ヒヨリ "目の眩んだ者たちの国家" 2026年3月4日

ヒヨリ
ヒヨリ
@charonll
2026年3月4日
目の眩んだ者たちの国家
目の眩んだ者たちの国家
キム・エラン,
キム・ヨンス,
パク・ミンギュ,
ファン・ジョンウン,
矢島暁子
読んで良かった。見えないもの、不在への想像と問う力。それが「私たち」の拡大に繋がると思う。「かわいそうな他人のため」ではなく、いつも「私たち」の悲しみや苦しみ、怒りのために五感を使い、考えられる人でありたい。 セウォル号は大韓民国の表象である。市場原理が社会に適用され、経済的な価値が絶対視されている。国家はprivatisation=民営化(では弱すぎる。)「私有化、私物化」され、私たちも私的範囲=「自己責任」で物事を考えるようになっている。私的なイメージによって媒介された「透明社会」のみが視界に広がり、他人の悲しみや怒りといった曖昧なものは見えないから考えることもできない。 他人の苦しみはあくまで他人の、私的な苦しみである。「彼ら」と「私たち」。 この境界線は、いつか「私たち」を苦しめることになるのだと、分かっている。 だから「私たち」の拡大を求める。 「私たち」と「彼ら」を分離したいという欲望に負けない。(「彼ら」は加害者/被害者どちらでもある) ……… これは事故ではなく事件。市場化という新自由主義がもたらした必然的な、国民も含めた国全体の応答責任を問う事件。 チン・ウニョンのパート。 「力を貸してください」と叫ぶ政治家に「清き一票を」と言われてしまうと、投票行為は施しになる。私たちの善良さは実を結び、「かわいそうな政治家」を助けたということになる。 選挙が終わった途端、施し/施される関係は逆転し、「じっとしていなさい」と言われてしまうのに。

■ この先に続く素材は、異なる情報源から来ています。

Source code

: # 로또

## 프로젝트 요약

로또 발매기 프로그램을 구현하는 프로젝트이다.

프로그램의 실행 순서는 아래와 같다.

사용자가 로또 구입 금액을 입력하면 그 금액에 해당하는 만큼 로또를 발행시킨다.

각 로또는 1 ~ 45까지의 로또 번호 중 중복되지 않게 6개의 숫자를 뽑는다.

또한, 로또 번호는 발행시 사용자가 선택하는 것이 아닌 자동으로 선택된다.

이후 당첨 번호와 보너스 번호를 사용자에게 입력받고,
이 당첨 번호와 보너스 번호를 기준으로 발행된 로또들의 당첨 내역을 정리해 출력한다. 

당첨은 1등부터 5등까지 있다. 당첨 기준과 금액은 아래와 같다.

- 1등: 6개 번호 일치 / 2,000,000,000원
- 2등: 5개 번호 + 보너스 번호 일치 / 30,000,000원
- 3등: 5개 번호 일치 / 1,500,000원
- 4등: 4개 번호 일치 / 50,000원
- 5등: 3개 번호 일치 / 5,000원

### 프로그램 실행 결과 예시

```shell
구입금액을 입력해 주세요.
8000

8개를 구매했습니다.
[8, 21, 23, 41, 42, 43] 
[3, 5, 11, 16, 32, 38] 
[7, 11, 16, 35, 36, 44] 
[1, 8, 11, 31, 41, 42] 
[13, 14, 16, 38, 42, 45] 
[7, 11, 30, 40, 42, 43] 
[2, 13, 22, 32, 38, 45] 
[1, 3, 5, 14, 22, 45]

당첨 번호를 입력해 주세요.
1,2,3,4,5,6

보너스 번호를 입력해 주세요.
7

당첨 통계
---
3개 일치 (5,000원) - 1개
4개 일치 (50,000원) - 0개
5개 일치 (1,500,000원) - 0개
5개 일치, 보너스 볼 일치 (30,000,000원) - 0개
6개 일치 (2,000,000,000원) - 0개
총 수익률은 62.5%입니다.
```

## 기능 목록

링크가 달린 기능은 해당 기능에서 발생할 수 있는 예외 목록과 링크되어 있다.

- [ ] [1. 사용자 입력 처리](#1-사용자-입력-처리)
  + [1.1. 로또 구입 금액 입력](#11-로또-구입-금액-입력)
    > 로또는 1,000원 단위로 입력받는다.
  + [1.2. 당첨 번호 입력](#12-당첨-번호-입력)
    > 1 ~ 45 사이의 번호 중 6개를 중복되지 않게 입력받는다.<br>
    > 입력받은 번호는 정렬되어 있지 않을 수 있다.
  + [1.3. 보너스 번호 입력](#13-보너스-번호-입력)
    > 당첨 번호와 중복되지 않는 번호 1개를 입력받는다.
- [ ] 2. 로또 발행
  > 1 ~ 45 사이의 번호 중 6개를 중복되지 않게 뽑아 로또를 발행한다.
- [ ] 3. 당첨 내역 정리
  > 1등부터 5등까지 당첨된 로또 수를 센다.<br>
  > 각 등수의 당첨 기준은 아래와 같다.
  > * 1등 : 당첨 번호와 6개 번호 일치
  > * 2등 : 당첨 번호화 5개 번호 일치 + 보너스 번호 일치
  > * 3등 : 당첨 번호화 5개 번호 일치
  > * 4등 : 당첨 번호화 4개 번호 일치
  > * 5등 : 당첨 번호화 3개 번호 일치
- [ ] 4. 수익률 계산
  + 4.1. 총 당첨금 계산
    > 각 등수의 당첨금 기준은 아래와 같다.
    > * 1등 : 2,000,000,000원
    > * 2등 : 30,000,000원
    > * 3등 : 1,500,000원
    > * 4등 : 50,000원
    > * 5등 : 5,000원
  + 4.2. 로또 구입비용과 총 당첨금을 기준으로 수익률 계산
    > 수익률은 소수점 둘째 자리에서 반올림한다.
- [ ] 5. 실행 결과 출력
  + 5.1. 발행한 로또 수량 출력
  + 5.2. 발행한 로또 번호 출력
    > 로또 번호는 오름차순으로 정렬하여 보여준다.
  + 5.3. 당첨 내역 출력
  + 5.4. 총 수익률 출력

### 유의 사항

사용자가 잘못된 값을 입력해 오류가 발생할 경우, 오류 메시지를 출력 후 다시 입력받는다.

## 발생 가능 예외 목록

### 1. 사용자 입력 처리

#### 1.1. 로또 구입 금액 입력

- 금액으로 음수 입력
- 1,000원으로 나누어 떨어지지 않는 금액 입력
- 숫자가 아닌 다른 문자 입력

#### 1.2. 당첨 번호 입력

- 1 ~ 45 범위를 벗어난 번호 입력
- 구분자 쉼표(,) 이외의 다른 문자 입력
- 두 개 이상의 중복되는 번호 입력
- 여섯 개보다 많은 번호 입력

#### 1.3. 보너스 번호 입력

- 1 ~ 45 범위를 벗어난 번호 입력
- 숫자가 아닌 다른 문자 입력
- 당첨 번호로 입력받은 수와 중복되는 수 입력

(そうして、政治家の「善良さ」が発揮されるのを待ち続けなければならない) 私たちは政治に違う関係性を持ち込まないといけない。「かわいそうかどうか」「施しを待てるかどうか」で立場を決めてはならない。被害者についても同じことが言える。彼らは無力ではない。 ペ・ミョンフンは権力の流れをペンに例える。10万本のペンを持った国会議員が、「手を貸してください」と言うのだ。 国がペンを取らない。セウォル号「事件」はそういう意味で衝撃的だった。 誰も責任を取らない、取ろうともしない。 その時、「誰も」という言葉に「私たち」は含まれているのだろうか? アンカーを託されたホン・チョルギの論考は示唆に富んでいる。 "いま論じなければならないのは、「私たち」自身も含まれた、社会全体に広がった無能力についてではないのか。 セウォル号「事件」は市場化、つまり新自由主義の最も分かりやすい表れである。 新自由主義とは「経済的なものによる統治」である。それは公共領域の民営化にとどまらず、私たちの主体性をも市場化した。(自己マネジメント、自己投資、自己開発………) すると、私たちは公的に話す/聞く能力を失った。関係の市場化…他人の私的な経験を、公的に捉えることができなくなったのである。 公的に捉えることができないというのは、「公的な視覚の喪失」でもある。 「いま私に見えるもの」に社会全体が還元された「透明社会」、つまり「可能性の専横」の結果として「イメージによって媒介された」社会において、現に見えたり聞こえたりしない、曖昧なものは不在であり、嘘であり脅威であり非倫理的なものになる。 見えるものと見えないものの間に、論争の余地はなくなる。 …… 「質問のない人生、想像しない人生、自分のこと以外には無関心な人生。いつもそんなふうに生きている人生、つまり毎日をできるだけ楽に生きていく人生」に心当たりはないか。 ファン・ジョンウンは自問し、やがて自答する。 「セウォルは、質問のない人生、無関心な人生という、私たちが選んだ生き方が引き起こし、そしていまもなおその黒い陰を落とし続けている惨事なのだ。」 そして再び問う。「私たちの中の誰が、自分は関係ないと言えるのか。」 畳み掛けるようにキム・ヘンスクが言う。「命はじっとはさせておかないものです。」 "命はじっとしていられなくさせるものです。 生きている人にとっては、目も、心臓も、さし込む歯の痛みも、待つことも、詩を書くことも、瞬くのです。" 応答を求められているのは、「私たち」だ。